* [Work required]:
Your reply should be the entries, output word for word, with each picture omitted.

* [Dataset entries]:

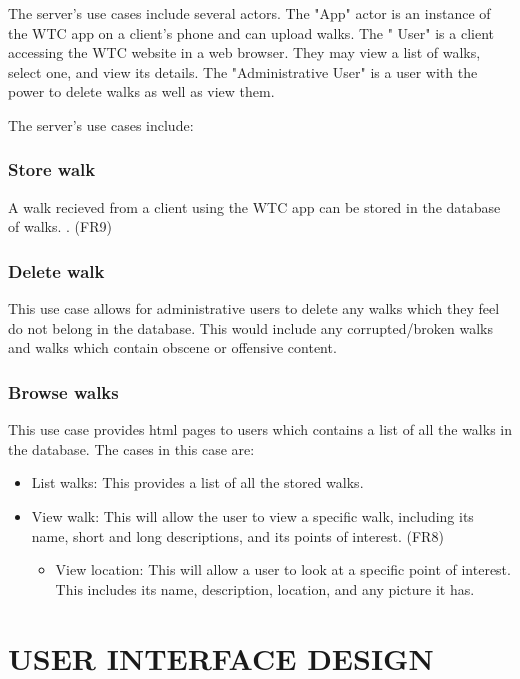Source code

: \documentclass{project}
\begin{document}
The server's use cases include several actors. \newline
The "App" actor is an instance of the WTC app on a client's phone and can upload walks. \newline
The "
User" is a client accessing the WTC website in a web browser. 
They may view a list of walks, select one, and view its details.\newline
The "Administrative User" is a user with the power to delete walks as well as view them.\newline
\bigskip

The server's use cases include: 

\subsubsection{Store walk}
A walk recieved from a client using the WTC app can be stored in the database of walks. . (FR9)

\subsubsection{Delete walk}
This use case allows for administrative users to delete any walks which they feel do not belong in the database.
This would include any corrupted/broken walks and walks which contain obscene or offensive content. 
 
\subsubsection{Browse walks}
This use case provides html pages to users which contains a list of all the walks in the database. The cases in this case are: 

\begin{itemize}
\item List walks: This provides a list of all the stored walks.
\item View walk: This will allow the user to view a specific walk, including its name, short and long descriptions, and its points of interest. (FR8)
		\begin{itemize}
		\item View location: This will allow a user to look at a specific point of interest. This includes its name, description, location, and any picture it has.
		\end{itemize}
\end{itemize}

\section{USER INTERFACE DESIGN}
\end{document}
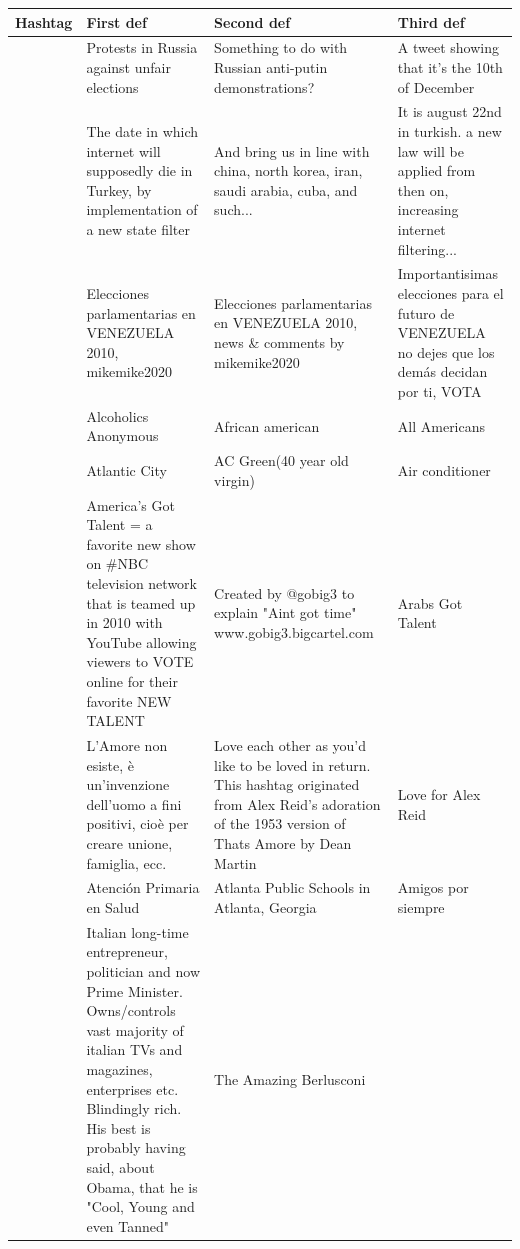 \documentclass[a4paper,11pt,oneside]{article}
\begin{document}
\begin{table}[h]
\label{tab:hashDef}
\centering
    \begin{tabular}{ | l | p{4cm} | p{4cm} | p{4cm} |}
    \hline
Hashtag & First def & Second def & Third def \\ \hline
\raisebox{-1mm}{10dec} & \small{Protests in Russia against unfair elections} & \small{Something to do with Russian anti-putin demonstrations?} & \small{A tweet showing that it's the 10th of December}\\
\raisebox{-1mm}{22agustos} & \small{The date in which internet will supposedly die in Turkey, by implementation of a new state filter} & \small{And bring us in line with china, north korea, iran, saudi arabia, cuba, and such...} & \small{It is august 22nd in turkish. a new law will be applied from then on, increasing internet filtering...}\\
\raisebox{-1mm}{26s} & \small{Elecciones parlamentarias en VENEZUELA 2010, mikemike2020} & \small{Elecciones parlamentarias en VENEZUELA 2010, news \& comments by mikemike2020} & \small{Importantisimas elecciones para el futuro de VENEZUELA no dejes que los demás decidan por ti, VOTA}\\
\raisebox{-1mm}{aa} & \small{Alcoholics Anonymous} & \small{African american } & \small{All Americans}\\
\raisebox{-1mm}{ac} & \small{Atlantic City} & \small{AC Green(40 year old virgin)} &  \small{Air conditioner}\\
\raisebox{-1mm}{agt} & \small{America's Got Talent = a favorite new show on \#NBC television network that is teamed up in 2010 with YouTube allowing viewers to VOTE online for their favorite NEW TALENT} & \small{Created by @gobig3 to explain "Aint got time"   www.gobig3.bigcartel.com} & \small{Arabs Got Talent}\\
\raisebox{-1mm}{amore} & \small{L'Amore non esiste, è un'invenzione dell'uomo a fini positivi, cioè per creare unione, famiglia, ecc. } & \small{Love each other as you'd like to be loved in return. This hashtag originated from Alex Reid's adoration of the 1953 version of Thats Amore by Dean Martin} & \small{Love for Alex Reid}\\
\raisebox{-1mm}{aps} & \small{Atención Primaria en Salud} & \small{Atlanta Public Schools in Atlanta, Georgia} & \small{Amigos por siempre}\\
\raisebox{-1mm}{berlusconi} & \small{Italian long-time entrepreneur, politician and now Prime Minister. Owns/controls vast majority of italian TVs and magazines, enterprises etc. Blindingly rich. His best is probably having said, about Obama, that he is "Cool, Young and even Tanned"} & \small{The Amazing Berlusconi} & \small{}\\

\end{tabular}
\end{table}
\end{document}

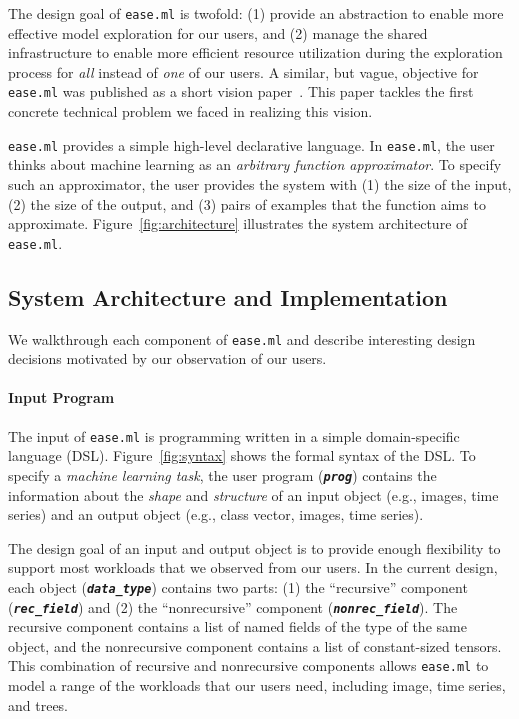 \documentclass[letterpaper]{vldb}
\newcommand{\eml}{\texttt{ease.ml}\xspace}
\begin{document}
The design goal of \eml is twofold: (1) provide an abstraction
to enable more effective model exploration for our users, and 
(2) manage the shared infrastructure to enable more efficient
resource utilization during the exploration process 
for {\em all} instead of {\em one} of our users.
A similar, but vague, objective for \eml was published as a short vision paper~\cite{Zhang2017a}. This paper tackles the first
concrete technical problem we faced in realizing this
vision.

\eml provides a simple high-level declarative language.
In \eml, the user thinks about machine learning as an {\em arbitrary function approximator}.
To specify such an approximator, the user provides the
system with (1) the size of the input, (2) the size of the output,
and (3) pairs of examples that the function aims to approximate.
Figure~\ref{fig:architecture} illustrates the system architecture of \eml.

\vspace{-0.5em}
\subsection{System Architecture and Implementation}

We walkthrough each component of \eml and 
describe interesting design decisions
motivated by our observation of our users. 

\vspace{-1em}
\paragraph*{Input Program} The input
of \eml is programming written in 
a simple domain-specific language (DSL). Figure~\ref{fig:syntax}
shows the formal syntax of the DSL. To specify
a {\em machine learning task}, the user program (\textbf{\texttt{\em prog}})
contains the information about the {\em shape}
and {\em structure} of an input object (e.g., images, time series)
and an output object (e.g., class vector, images, time series).

The design goal of an input and output
object is to provide enough flexibility to support most
workloads that we observed from our users. In the current design,
each object (\textbf{\texttt{\em data\_type}}) contains two parts:
(1) the ``recursive'' component (\textbf{\texttt{\em rec\_field}})
and (2) the ``nonrecursive'' component (\textbf{\texttt{\em nonrec\_field}}).
The recursive component contains a list of named 
fields of the type of the same object, and the nonrecursive
component contains a list of constant-sized tensors.
This combination of recursive and nonrecursive
components allows \eml to model a range of the workloads that our users need, including image, time series, and trees.
\end{document}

* [Answer below]:
Source code

: \documentclass{project}
\begin{document}
The server's use cases include several actors. \newline
The "App" actor is an instance of the WTC app on a client's phone and can upload walks. \newline
The "
User" is a client accessing the WTC website in a web browser. 
They may view a list of walks, select one, and view its details.\newline
The "Administrative User" is a user with the power to delete walks as well as view them.\newline
\bigskip

The server's use cases include: 

\subsubsection{Store walk}
A walk recieved from a client using the WTC app can be stored in the database of walks. . (FR9)

\subsubsection{Delete walk}
This use case allows for administrative users to delete any walks which they feel do not belong in the database.
This would include any corrupted/broken walks and walks which contain obscene or offensive content. 
 
\subsubsection{Browse walks}
This use case provides html pages to users which contains a list of all the walks in the database. The cases in this case are: 

\begin{itemize}
\item List walks: This provides a list of all the stored walks.
\item View walk: This will allow the user to view a specific walk, including its name, short and long descriptions, and its points of interest. (FR8)
		\begin{itemize}
		\item View location: This will allow a user to look at a specific point of interest. This includes its name, description, location, and any picture it has.
		\end{itemize}
\end{itemize}

\section{USER INTERFACE DESIGN}
\end{document}
 \documentclass[a4paper,11pt,oneside]{article}
\begin{document}
\begin{table}[h]
\label{tab:hashDef}
\centering
    \begin{tabular}{ | l | p{4cm} | p{4cm} | p{4cm} |}
    \hline
Hashtag & First def & Second def & Third def \\ \hline
\raisebox{-1mm}{10dec} & \small{Protests in Russia against unfair elections} & \small{Something to do with Russian anti-putin demonstrations?} & \small{A tweet showing that it's the 10th of December}\\
\raisebox{-1mm}{22agustos} & \small{The date in which internet will supposedly die in Turkey, by implementation of a new state filter} & \small{And bring us in line with china, north korea, iran, saudi arabia, cuba, and such...} & \small{It is august 22nd in turkish. a new law will be applied from then on, increasing internet filtering...}\\
\raisebox{-1mm}{26s} & \small{Elecciones parlamentarias en VENEZUELA 2010, mikemike2020} & \small{Elecciones parlamentarias en VENEZUELA 2010, news \& comments by mikemike2020} & \small{Importantisimas elecciones para el futuro de VENEZUELA no dejes que los demás decidan por ti, VOTA}\\
\raisebox{-1mm}{aa} & \small{Alcoholics Anonymous} & \small{African american } & \small{All Americans}\\
\raisebox{-1mm}{ac} & \small{Atlantic City} & \small{AC Green(40 year old virgin)} &  \small{Air conditioner}\\
\raisebox{-1mm}{agt} & \small{America's Got Talent = a favorite new show on \#NBC television network that is teamed up in 2010 with YouTube allowing viewers to VOTE online for their favorite NEW TALENT} & \small{Created by @gobig3 to explain "Aint got time"   www.gobig3.bigcartel.com} & \small{Arabs Got Talent}\\
\raisebox{-1mm}{amore} & \small{L'Amore non esiste, è un'invenzione dell'uomo a fini positivi, cioè per creare unione, famiglia, ecc. } & \small{Love each other as you'd like to be loved in return. This hashtag originated from Alex Reid's adoration of the 1953 version of Thats Amore by Dean Martin} & \small{Love for Alex Reid}\\
\raisebox{-1mm}{aps} & \small{Atención Primaria en Salud} & \small{Atlanta Public Schools in Atlanta, Georgia} & \small{Amigos por siempre}\\
\raisebox{-1mm}{berlusconi} & \small{Italian long-time entrepreneur, politician and now Prime Minister. Owns/controls vast majority of italian TVs and magazines, enterprises etc. Blindingly rich. His best is probably having said, about Obama, that he is "Cool, Young and even Tanned"} & \small{The Amazing Berlusconi} & \small{}\\

\end{tabular}
\end{table}
\end{document}

 \documentclass[letterpaper]{vldb}
\newcommand{\eml}{\texttt{ease.ml}\xspace}
\begin{document}
The design goal of \eml is twofold: (1) provide an abstraction
to enable more effective model exploration for our users, and 
(2) manage the shared infrastructure to enable more efficient
resource utilization during the exploration process 
for {\em all} instead of {\em one} of our users.
A similar, but vague, objective for \eml was published as a short vision paper~\cite{Zhang2017a}. This paper tackles the first
concrete technical problem we faced in realizing this
vision.

\eml provides a simple high-level declarative language.
In \eml, the user thinks about machine learning as an {\em arbitrary function approximator}.
To specify such an approximator, the user provides the
system with (1) the size of the input, (2) the size of the output,
and (3) pairs of examples that the function aims to approximate.
Figure~\ref{fig:architecture} illustrates the system architecture of \eml.

\vspace{-0.5em}
\subsection{System Architecture and Implementation}

We walkthrough each component of \eml and 
describe interesting design decisions
motivated by our observation of our users. 

\vspace{-1em}
\paragraph*{Input Program} The input
of \eml is programming written in 
a simple domain-specific language (DSL). Figure~\ref{fig:syntax}
shows the formal syntax of the DSL. To specify
a {\em machine learning task}, the user program (\textbf{\texttt{\em prog}})
contains the information about the {\em shape}
and {\em structure} of an input object (e.g., images, time series)
and an output object (e.g., class vector, images, time series).

The design goal of an input and output
object is to provide enough flexibility to support most
workloads that we observed from our users. In the current design,
each object (\textbf{\texttt{\em data\_type}}) contains two parts:
(1) the ``recursive'' component (\textbf{\texttt{\em rec\_field}})
and (2) the ``nonrecursive'' component (\textbf{\texttt{\em nonrec\_field}}).
The recursive component contains a list of named 
fields of the type of the same object, and the nonrecursive
component contains a list of constant-sized tensors.
This combination of recursive and nonrecursive
components allows \eml to model a range of the workloads that our users need, including image, time series, and trees.
\end{document}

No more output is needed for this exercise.